** Exercise directions **
From the entries below, extract every line that includes the word "expansion".

** Provided data **
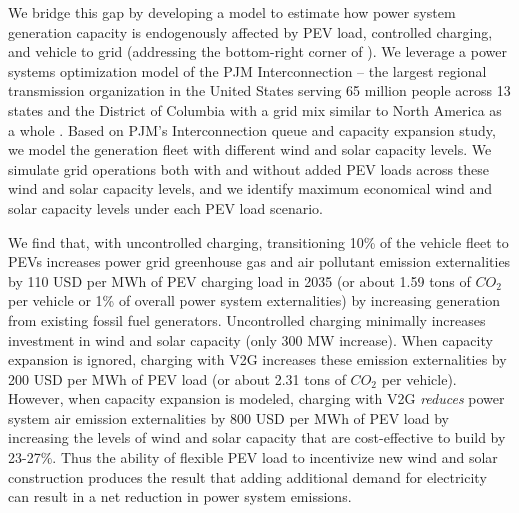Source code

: \documentclass[9pt,twocolumn,twoside,lineno]{pnas-new}
\begin{document}


We bridge this gap by developing a model to estimate how power system generation capacity is endogenously affected by PEV load, controlled charging, and vehicle to grid (addressing the bottom-right corner of ). We leverage a power systems optimization model of the PJM Interconnection -- the largest regional transmission organization in the United States serving 65 million people across 13 states and the District of Columbia with a grid mix similar to North America as a whole \cite{lueken_effects_2014,weis_emissions_2015,weis_consequential_2016,bruchon_cleaning_2024}. Based on PJM's Interconnection queue and capacity expansion study, we model the generation fleet with different wind and solar capacity levels. We simulate grid operations both with and without added PEV loads across these wind and solar capacity levels, and we identify maximum economical wind and solar capacity levels under each PEV load scenario. 

We find that, with uncontrolled charging, transitioning 10\% of the vehicle fleet to PEVs increases power grid greenhouse gas and air pollutant emission externalities by 110 USD per MWh of PEV charging load in 2035 (or about 1.59 tons of $CO_2$ per vehicle or 1\% of overall power system externalities) by increasing generation from existing fossil fuel generators. Uncontrolled charging minimally increases investment in wind and solar capacity (only 300 MW increase). When capacity expansion is ignored, charging with V2G increases these emission externalities by 200 USD per MWh of PEV load (or about 2.31 tons of $CO_2$ per vehicle). However, when capacity expansion is modeled, charging with V2G \textit{reduces} power system air emission externalities by 800 USD per MWh of PEV load by increasing the levels of wind and solar capacity that are cost-effective to build by 23-27\%. Thus the ability of flexible PEV load to incentivize new wind and solar construction produces the result that adding additional demand for electricity can result in a net reduction in power system emissions. 

\end{document}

** Solution **
We bridge this gap by developing a model to estimate how power system generation capacity is endogenously affected by PEV load, controlled charging, and vehicle to grid (addressing the bottom-right corner of ). We leverage a power systems optimization model of the PJM Interconnection -- the largest regional transmission organization in the United States serving 65 million people across 13 states and the District of Columbia with a grid mix similar to North America as a whole \cite{lueken_effects_2014,weis_emissions_2015,weis_consequential_2016,bruchon_cleaning_2024}. Based on PJM's Interconnection queue and capacity expansion study, we model the generation fleet with different wind and solar capacity levels. We simulate grid operations both with and without added PEV loads across these wind and solar capacity levels, and we identify maximum economical wind and solar capacity levels under each PEV load scenario. 
We find that, with uncontrolled charging, transitioning 10\% of the vehicle fleet to PEVs increases power grid greenhouse gas and air pollutant emission externalities by 110 USD per MWh of PEV charging load in 2035 (or about 1.59 tons of $CO_2$ per vehicle or 1\% of overall power system externalities) by increasing generation from existing fossil fuel generators. Uncontrolled charging minimally increases investment in wind and solar capacity (only 300 MW increase). When capacity expansion is ignored, charging with V2G increases these emission externalities by 200 USD per MWh of PEV load (or about 2.31 tons of $CO_2$ per vehicle). However, when capacity expansion is modeled, charging with V2G \textit{reduces} power system air emission externalities by 800 USD per MWh of PEV load by increasing the levels of wind and solar capacity that are cost-effective to build by 23-27\%. Thus the ability of flexible PEV load to incentivize new wind and solar construction produces the result that adding additional demand for electricity can result in a net reduction in power system emissions. 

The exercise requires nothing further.